■ RECORDS FOR THIS EXERCISE:
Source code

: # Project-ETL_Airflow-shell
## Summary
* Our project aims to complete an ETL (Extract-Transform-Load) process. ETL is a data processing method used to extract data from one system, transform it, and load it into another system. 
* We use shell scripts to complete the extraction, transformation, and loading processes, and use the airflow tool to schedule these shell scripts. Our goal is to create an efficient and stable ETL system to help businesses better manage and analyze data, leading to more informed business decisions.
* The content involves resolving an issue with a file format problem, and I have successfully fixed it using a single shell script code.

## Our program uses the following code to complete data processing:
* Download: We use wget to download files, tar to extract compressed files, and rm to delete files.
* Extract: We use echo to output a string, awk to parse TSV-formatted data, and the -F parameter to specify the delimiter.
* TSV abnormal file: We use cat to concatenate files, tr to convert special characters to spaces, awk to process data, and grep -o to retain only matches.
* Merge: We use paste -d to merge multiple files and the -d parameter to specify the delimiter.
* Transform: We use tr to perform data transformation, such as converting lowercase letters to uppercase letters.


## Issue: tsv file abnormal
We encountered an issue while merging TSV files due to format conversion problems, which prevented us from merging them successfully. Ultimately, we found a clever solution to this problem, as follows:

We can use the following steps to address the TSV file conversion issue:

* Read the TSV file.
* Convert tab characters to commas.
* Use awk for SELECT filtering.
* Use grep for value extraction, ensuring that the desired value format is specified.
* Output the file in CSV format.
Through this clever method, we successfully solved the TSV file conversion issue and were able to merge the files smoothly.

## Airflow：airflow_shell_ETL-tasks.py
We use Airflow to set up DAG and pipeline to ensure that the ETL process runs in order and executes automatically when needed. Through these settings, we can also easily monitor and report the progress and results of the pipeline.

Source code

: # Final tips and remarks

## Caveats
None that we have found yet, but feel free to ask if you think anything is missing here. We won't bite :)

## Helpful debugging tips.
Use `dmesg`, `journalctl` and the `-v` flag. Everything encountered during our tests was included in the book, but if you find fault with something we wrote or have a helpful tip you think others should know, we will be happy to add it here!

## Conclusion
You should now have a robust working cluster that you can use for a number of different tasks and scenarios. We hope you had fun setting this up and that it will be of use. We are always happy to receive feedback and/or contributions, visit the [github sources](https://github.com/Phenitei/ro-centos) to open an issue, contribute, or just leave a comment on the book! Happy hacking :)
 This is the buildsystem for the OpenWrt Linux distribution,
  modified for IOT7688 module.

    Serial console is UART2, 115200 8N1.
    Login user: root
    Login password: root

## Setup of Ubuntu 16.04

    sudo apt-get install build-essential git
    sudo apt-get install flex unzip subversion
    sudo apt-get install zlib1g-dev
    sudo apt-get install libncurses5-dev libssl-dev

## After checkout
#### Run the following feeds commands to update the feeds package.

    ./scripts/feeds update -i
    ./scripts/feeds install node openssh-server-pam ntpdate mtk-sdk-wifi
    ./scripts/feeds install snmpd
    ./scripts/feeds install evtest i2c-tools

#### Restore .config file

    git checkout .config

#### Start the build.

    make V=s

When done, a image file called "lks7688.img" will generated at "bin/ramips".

■ PROBLEM REQUIREMENTS: Once you have read the records above, set every one of them down again exactly.

■ RESULT BELOW:
Source code

: # Project-ETL_Airflow-shell
## Summary
* Our project aims to complete an ETL (Extract-Transform-Load) process. ETL is a data processing method used to extract data from one system, transform it, and load it into another system. 
* We use shell scripts to complete the extraction, transformation, and loading processes, and use the airflow tool to schedule these shell scripts. Our goal is to create an efficient and stable ETL system to help businesses better manage and analyze data, leading to more informed business decisions.
* The content involves resolving an issue with a file format problem, and I have successfully fixed it using a single shell script code.

## Our program uses the following code to complete data processing:
* Download: We use wget to download files, tar to extract compressed files, and rm to delete files.
* Extract: We use echo to output a string, awk to parse TSV-formatted data, and the -F parameter to specify the delimiter.
* TSV abnormal file: We use cat to concatenate files, tr to convert special characters to spaces, awk to process data, and grep -o to retain only matches.
* Merge: We use paste -d to merge multiple files and the -d parameter to specify the delimiter.
* Transform: We use tr to perform data transformation, such as converting lowercase letters to uppercase letters.


## Issue: tsv file abnormal
We encountered an issue while merging TSV files due to format conversion problems, which prevented us from merging them successfully. Ultimately, we found a clever solution to this problem, as follows:

We can use the following steps to address the TSV file conversion issue:

* Read the TSV file.
* Convert tab characters to commas.
* Use awk for SELECT filtering.
* Use grep for value extraction, ensuring that the desired value format is specified.
* Output the file in CSV format.
Through this clever method, we successfully solved the TSV file conversion issue and were able to merge the files smoothly.

## Airflow：airflow_shell_ETL-tasks.py
We use Airflow to set up DAG and pipeline to ensure that the ETL process runs in order and executes automatically when needed. Through these settings, we can also easily monitor and report the progress and results of the pipeline.

Source code

: # Final tips and remarks

## Caveats
None that we have found yet, but feel free to ask if you think anything is missing here. We won't bite :)

## Helpful debugging tips.
Use `dmesg`, `journalctl` and the `-v` flag. Everything encountered during our tests was included in the book, but if you find fault with something we wrote or have a helpful tip you think others should know, we will be happy to add it here!

## Conclusion
You should now have a robust working cluster that you can use for a number of different tasks and scenarios. We hope you had fun setting this up and that it will be of use. We are always happy to receive feedback and/or contributions, visit the [github sources](https://github.com/Phenitei/ro-centos) to open an issue, contribute, or just leave a comment on the book! Happy hacking :)
 This is the buildsystem for the OpenWrt Linux distribution,
  modified for IOT7688 module.

    Serial console is UART2, 115200 8N1.
    Login user: root
    Login password: root

## Setup of Ubuntu 16.04

    sudo apt-get install build-essential git
    sudo apt-get install flex unzip subversion
    sudo apt-get install zlib1g-dev
    sudo apt-get install libncurses5-dev libssl-dev

## After checkout
#### Run the following feeds commands to update the feeds package.

    ./scripts/feeds update -i
    ./scripts/feeds install node openssh-server-pam ntpdate mtk-sdk-wifi
    ./scripts/feeds install snmpd
    ./scripts/feeds install evtest i2c-tools

#### Restore .config file

    git checkout .config

#### Start the build.

    make V=s

When done, a image file called "lks7688.img" will generated at "bin/ramips".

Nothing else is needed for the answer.